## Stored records
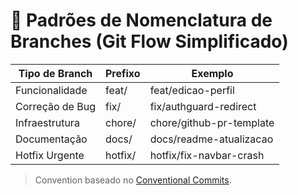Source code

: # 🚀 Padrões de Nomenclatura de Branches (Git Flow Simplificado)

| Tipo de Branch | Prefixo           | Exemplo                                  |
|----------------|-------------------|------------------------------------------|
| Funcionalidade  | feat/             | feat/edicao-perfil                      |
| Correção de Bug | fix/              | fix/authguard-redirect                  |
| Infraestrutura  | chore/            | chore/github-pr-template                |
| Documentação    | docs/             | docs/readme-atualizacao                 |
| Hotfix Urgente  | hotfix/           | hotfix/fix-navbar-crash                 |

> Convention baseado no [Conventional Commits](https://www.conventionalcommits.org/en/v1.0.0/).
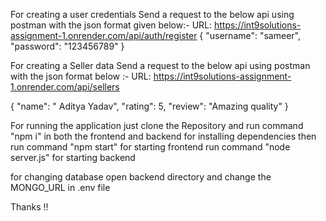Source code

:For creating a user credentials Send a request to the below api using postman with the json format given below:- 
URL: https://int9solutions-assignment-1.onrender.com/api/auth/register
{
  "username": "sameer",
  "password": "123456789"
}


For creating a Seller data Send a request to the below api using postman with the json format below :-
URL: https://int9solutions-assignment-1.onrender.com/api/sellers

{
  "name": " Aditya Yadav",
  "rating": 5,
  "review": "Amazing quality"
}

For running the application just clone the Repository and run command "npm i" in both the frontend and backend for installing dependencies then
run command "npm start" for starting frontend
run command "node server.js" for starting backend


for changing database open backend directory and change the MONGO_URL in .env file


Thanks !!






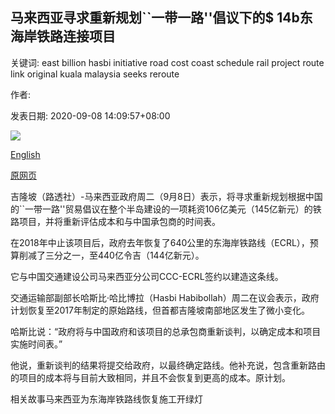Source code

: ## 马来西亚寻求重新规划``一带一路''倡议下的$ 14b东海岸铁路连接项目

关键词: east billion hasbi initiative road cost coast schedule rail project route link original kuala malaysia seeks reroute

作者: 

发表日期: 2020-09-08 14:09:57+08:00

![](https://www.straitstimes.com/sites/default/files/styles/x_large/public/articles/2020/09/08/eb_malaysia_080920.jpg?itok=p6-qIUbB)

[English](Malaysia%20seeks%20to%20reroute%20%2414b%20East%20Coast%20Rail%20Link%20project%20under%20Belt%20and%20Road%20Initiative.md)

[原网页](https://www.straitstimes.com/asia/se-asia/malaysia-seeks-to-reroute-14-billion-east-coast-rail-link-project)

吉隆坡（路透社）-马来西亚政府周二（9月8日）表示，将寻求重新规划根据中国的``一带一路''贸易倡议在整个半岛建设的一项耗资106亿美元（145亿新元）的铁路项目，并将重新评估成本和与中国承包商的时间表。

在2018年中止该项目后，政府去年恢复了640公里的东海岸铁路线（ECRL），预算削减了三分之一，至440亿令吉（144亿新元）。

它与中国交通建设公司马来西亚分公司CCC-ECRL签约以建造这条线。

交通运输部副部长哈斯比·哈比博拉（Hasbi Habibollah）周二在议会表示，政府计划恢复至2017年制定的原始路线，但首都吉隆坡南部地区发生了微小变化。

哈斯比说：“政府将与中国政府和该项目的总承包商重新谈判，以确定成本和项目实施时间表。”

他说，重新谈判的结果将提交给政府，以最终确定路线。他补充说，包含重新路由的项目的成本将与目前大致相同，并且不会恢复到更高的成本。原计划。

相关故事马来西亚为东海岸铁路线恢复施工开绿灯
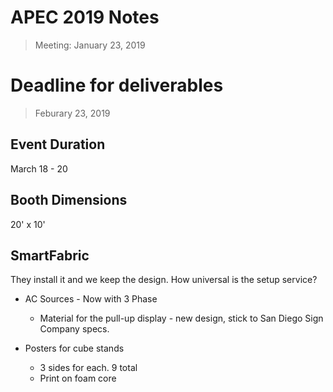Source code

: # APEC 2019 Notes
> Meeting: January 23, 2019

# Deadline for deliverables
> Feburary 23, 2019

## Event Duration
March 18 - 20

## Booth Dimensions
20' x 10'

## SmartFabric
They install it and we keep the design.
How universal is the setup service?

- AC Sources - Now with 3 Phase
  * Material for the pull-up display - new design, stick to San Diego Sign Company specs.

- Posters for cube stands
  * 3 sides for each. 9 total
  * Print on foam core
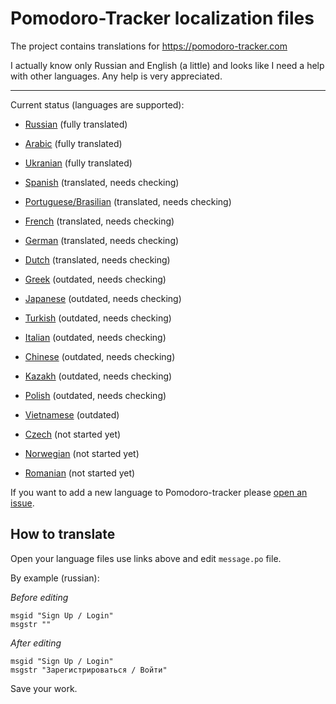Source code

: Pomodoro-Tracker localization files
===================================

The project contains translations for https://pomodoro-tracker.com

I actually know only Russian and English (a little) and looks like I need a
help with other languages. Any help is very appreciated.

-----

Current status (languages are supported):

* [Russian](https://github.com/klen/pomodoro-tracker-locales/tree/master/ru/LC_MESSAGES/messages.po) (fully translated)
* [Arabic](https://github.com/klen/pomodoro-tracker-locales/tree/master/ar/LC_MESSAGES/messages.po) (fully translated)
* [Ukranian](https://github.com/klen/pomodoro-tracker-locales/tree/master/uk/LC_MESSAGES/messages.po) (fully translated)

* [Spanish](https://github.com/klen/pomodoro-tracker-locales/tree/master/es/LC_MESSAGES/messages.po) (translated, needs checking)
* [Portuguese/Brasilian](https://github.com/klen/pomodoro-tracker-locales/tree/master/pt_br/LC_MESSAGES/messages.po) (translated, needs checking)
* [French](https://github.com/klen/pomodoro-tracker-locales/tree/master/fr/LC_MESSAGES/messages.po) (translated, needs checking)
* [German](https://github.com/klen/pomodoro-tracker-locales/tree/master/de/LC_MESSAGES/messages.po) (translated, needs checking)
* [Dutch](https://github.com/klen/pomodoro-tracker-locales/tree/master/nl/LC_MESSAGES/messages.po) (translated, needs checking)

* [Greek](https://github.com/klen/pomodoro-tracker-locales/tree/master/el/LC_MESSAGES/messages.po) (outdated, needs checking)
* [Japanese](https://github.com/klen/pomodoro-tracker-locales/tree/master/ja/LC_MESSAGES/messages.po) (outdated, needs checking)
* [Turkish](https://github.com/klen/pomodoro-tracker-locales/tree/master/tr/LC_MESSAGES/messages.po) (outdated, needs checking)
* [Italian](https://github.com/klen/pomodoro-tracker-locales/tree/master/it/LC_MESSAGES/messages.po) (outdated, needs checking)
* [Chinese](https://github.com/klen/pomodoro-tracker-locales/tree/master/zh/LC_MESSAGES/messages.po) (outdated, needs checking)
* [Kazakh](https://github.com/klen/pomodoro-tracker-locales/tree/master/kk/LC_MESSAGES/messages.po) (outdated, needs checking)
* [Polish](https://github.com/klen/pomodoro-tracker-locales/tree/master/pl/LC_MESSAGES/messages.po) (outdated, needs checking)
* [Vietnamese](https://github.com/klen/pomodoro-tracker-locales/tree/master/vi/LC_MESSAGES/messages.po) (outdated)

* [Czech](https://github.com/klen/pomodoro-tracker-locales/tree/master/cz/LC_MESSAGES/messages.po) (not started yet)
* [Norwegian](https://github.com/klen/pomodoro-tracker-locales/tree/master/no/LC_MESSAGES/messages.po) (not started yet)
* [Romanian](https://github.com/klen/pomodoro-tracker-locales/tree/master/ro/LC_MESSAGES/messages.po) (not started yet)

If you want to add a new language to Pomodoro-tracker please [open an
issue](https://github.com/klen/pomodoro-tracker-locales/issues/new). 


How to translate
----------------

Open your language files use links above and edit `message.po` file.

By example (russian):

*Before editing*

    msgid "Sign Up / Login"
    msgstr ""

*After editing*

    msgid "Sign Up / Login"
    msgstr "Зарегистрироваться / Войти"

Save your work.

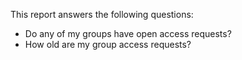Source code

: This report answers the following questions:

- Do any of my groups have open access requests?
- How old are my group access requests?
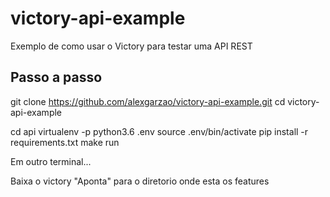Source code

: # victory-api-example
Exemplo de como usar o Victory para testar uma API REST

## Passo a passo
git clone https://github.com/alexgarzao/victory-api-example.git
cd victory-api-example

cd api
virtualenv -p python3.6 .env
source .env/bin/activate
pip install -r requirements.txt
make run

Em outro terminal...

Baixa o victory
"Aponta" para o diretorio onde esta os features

## TASK BRIEF
Copy each line from the data that features the string "below".

## RESULT
:For creating a user credentials Send a request to the below api using postman with the json format given below:- 
For creating a Seller data Send a request to the below api using postman with the json format below :-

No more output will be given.